何故バレンタインに死合わなければならないのだろうか。
いや、武者たる者は常に戦えるよう心構えを持っているから、死合うことに問題はない。
しかし……死合い動機が『イケメンが許せない』などという理由というのは如何な物だろうか?
はっきり言って一方的な言いがかりにしか聞こえない。それに少なくても、俺はそこまで世間におけるイケメンという部類には入っていないと思う。

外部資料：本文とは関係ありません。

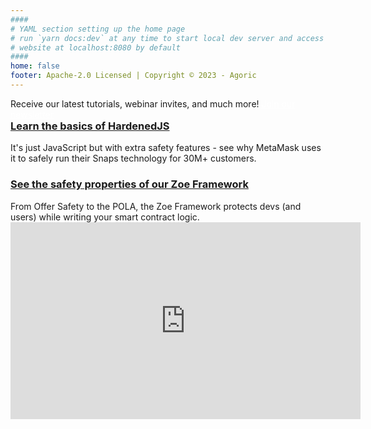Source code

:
 ```yaml
---
####
# YAML section setting up the home page
# run `yarn docs:dev` at any time to start local dev server and access
# website at localhost:8080 by default
####
home: false
footer: Apache-2.0 Licensed | Copyright © 2023 - Agoric
---
```


<div class="home-banner">
  Receive our latest tutorials, webinar invites, and much more! <a href="https://agoric.com/dev-newsletter" style="color: white;"">Join our newsletter</a>
</div>

<div class="home-section">
  <HomeButtonHeader
    title="Agoric documentation"
    text="The Agoric platform makes it possible to write safer smart contracts with your JavaScript skillset."
  />
  <HomeButtonRow
    title1="What's Agoric"
    text1="Learn about Agoric and its Javascript platform"
    link1="/guides/what-is-agoric/"
    title2="Getting Started"
    text2="Set up your environment and start building apps"
    link2="/guides/getting-started/"
    title3="Contract Framework"
    text3="Set up your environment and start building"
    link3="/guides/zoe/"
  />
  <HomeButtonRow
    title1="Token Standards"
    text1="Understand the ins and outs of Agoric's ERTP standard"
    link1="/guides/ertp/"
    title2="Samples"
    text2="Look through our smart contract and dapp examples"
    link2="/guides/zoe/contracts/"
    title3="Integrations"
    text3="Browse through our catalogue of integrations"
    link3="/guides/chainlink-integration.html#overview"
    />
</div>

<div class="home-section">
  <HomeButtonHeader
    title="Blockchain resources"
    text="The tools your need to get the job done."
  />
  <HomeButtonRow
    title1="Block Explorer"
    text1="View transactions across the Agoric chain"
    link1="https://bigdipper.live/agoric"
    title2="Keplr Wallet"
    text2="A native wallet running with HardenedJS under the hood"
    link2="https://www.keplr.app/download"
    title3="Component Library"
    text3="Pre-built smart contracts for DeFi, NFTs, and cross-chain!"
    link3="https://components.agoric.com/"
  />
  <HomeButtonRow
    title1="Cosmos SDK"
    text1="Our battle-tested consensus mechanism"
    link1="https://docs.cosmos.network/"
    title2="IBC"
    text2="The protocol ensuring Agoric is interoperable with 60÷ chains"
    link2="https://ibc.cosmos.network/main"
    title3="Bounties"
    text3="A rotating list of incentivized bounties to grow our platform"
    link3="https://components.agoric.com/bounties/open-bounties"
    />
</div>

<div class="home-section">
  <HomeButtonHeader
      title="Ready to learn more?"
      text="Once you've completed the Getting Started, here are a few next steps."
    />
  <h3 style="margin-top: 0em;">
    <a href="/guides/js-programming/hardened-js.html">Learn the basics of HardenedJS</a>
  </h3>
  It's just JavaScript but with extra safety features - see why MetaMask uses it to safely run their Snaps technology for 30M+ customers.
  <h3>
    <a href="/guides/zoe/">See the safety properties of our Zoe Framework</a>
  </h3>
  From Offer Safety to the POLA, the Zoe Framework protects devs (and users) while writing your smart contract logic.
</div>

<div class="home-section">
  <HomeButtonHeader
      title="Videos"
      text="Check out our primer on writing programmable smart contracts in JavaScript!"
    />
  <iframe width="560" height="315" src="https://www.youtube-nocookie.com/embed/Em32hztid_k?si=9CTt0mB1M7VtFMiR" title="YouTube video player" frameborder="0" allow="accelerometer; autoplay; clipboard-write; encrypted-media; gyroscope; picture-in-picture;" allowfullscreen></iframe>
</div>

<div class="home-section">
  <HomeButtonHeader
      title="Connect with us"
      text=""
    />
  <HomeButtonRow
    title1="Office Hours"
    text1="Workshop ideas with our engineers every Wednesday!"
    link1="https://agoric.com/office-hours"
    title2="Discord"
    text2="Meet our developer community and make friend <3"
    link2="https://agoric.com/discord"
    title3="Twitter"
    text3="Catch up on all things Agoric product, events, and more"
    link3="https://twitter.com/agoric"
  />
</div>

容姿は普通だと思うし、性格に至っては頑固な所があると思っている。そこまで眉目秀麗ではないのだから、その分類には属さない。
そして俺個人の考えとしては、男の魅力は容姿よりも中身にあると考えている。
中身のない男は人間としても魅力がない。故に、容姿よりも中身がしっかりとしている男ならば、きっと女性にも慕われる。
だから井上さんの言い分を聞き入れるのはどうかと思う。
何より……そんな八つ当たりで大切なことを言おうとした所で中断されたのだ。
それこそ、俺は怒りたい。
井上さんを仕方なくアリーナまで連れて行き、携帯で千冬姉に連絡を入れてアリーナを借りる許可を貰う。千冬姉は連絡を受けたとき、凄い溜息を吐いて呆れていた。
曰く、
『お前は何かにつけて厄介事に見舞われるな』
とのこと。
それは此方とて嫌という程に実感させられているので言わないで欲しい。
もう学園側も慣れてきたのか、その対応はスムーズに行われあっという間にアリーナで戦えるようになった。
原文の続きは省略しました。